Darian Kinnard went from an All-American season and projected first-round NFL draft pick to the 145th player selected by Kansas City in the fifth round.

Kentucky associate coach Vince Marrow said on WLAP Sunday Morning Sports Talk that he was sure Kinnard was a “lock” for at least a second-round selection and thought NFL personnel may have way over evaluated and over thought Kinnard’s status.

However, Marrow also had another interesting perspective.

“I really believe if coach (John) Schlarman was still living Darian would have been a first-round pick. No doubt in my mind,” said Marrow.

Schlarman coached Kinnard for almost three seasons before his passing during the 2020 season. Last year Eric Wolford came from South Carolina to coach UK’s line. He left abruptly for Alabama after the 2021 season ended.

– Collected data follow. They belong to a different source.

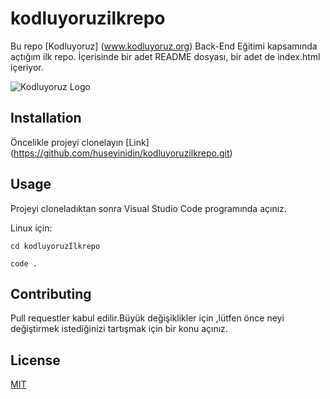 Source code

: ﻿# kodluyoruzilkrepo
Bu repo [Kodluyoruz] (www.kodluyoruz.org) Back-End Eğitimi kapsamında açtığım ilk repo. İçerisinde bir adet README dosyası, bir adet de index.html içeriyor.

![Kodluyoruz Logo](D:\kodluyoruz\kodluyoruzilkrepo\img\kodluyoruz_logo.jpg)


## Installation

Öncelikle projeyi clonelayın [Link] (https://github.com/huseyinidin/kodluyoruzilkrepo.git)

## Usage

Projeyi cloneladıktan sonra Visual Studio Code programında açınız.

Linux için:

`cd kodluyoruzİlkrepo`

`code .`

## Contributing
Pull requestler kabul edilir.Büyük değişiklikler için ,lütfen önce neyi değiştirmek istediğinizi tartışmak için bir konu açınız.

## License 
[MIT](https://choosealicense.com/licenses/mit/)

Kentucky coach Mark Stoops said when new line coach Zach Yenser was hired that he faced a harder job because basically anyone could have coached UK’s offensive line last year with three NFL draft picks playing there. Turns out there were only two — third-round pick Luke Fortner and Kinnard — because tackle Dare Rosenthal went undrafted.

Marrow said Schlarman “understood” Kinnard and would have helped him navigate the draft process more.

Marrow is having no part of teams finding off-field issues that hurt Kinnard’s draft status.

“I recruited him since he was in 10th grade. He’s not an introvert but he is a guy who stays to himself,” Marrow said. “There’s no cleaner guy off the field than Darian. He is a high character young man.”

Marrow said when the draft got to the third round and Kinnard was not picked, he had football friends tell him it was “crazy” that his name had not been called.

The UK recruiting coordinator also bought up former Tennessee offensive lineman Trey Smith. He dropped from a potential first-round pick in 2021 to the sixth round but he was also the starting right guard last season for the Kansas City Chiefs.

Marrow said he talked to Kinnard about the process and what came next.

“I told him no matter where you go, thank the Good Lord and you play pissed off,”  Marrow said. “It just happens sometimes. He could easily be the right tackle next year. Sometimes in the draft you want to slide. You sometimes can go to a place where you don’t win and be miserable or you can go to the Chiefs and play for high stakes.”

“I think he will shock a lot of people. Remember this conversation and we will re-visit it in two years.”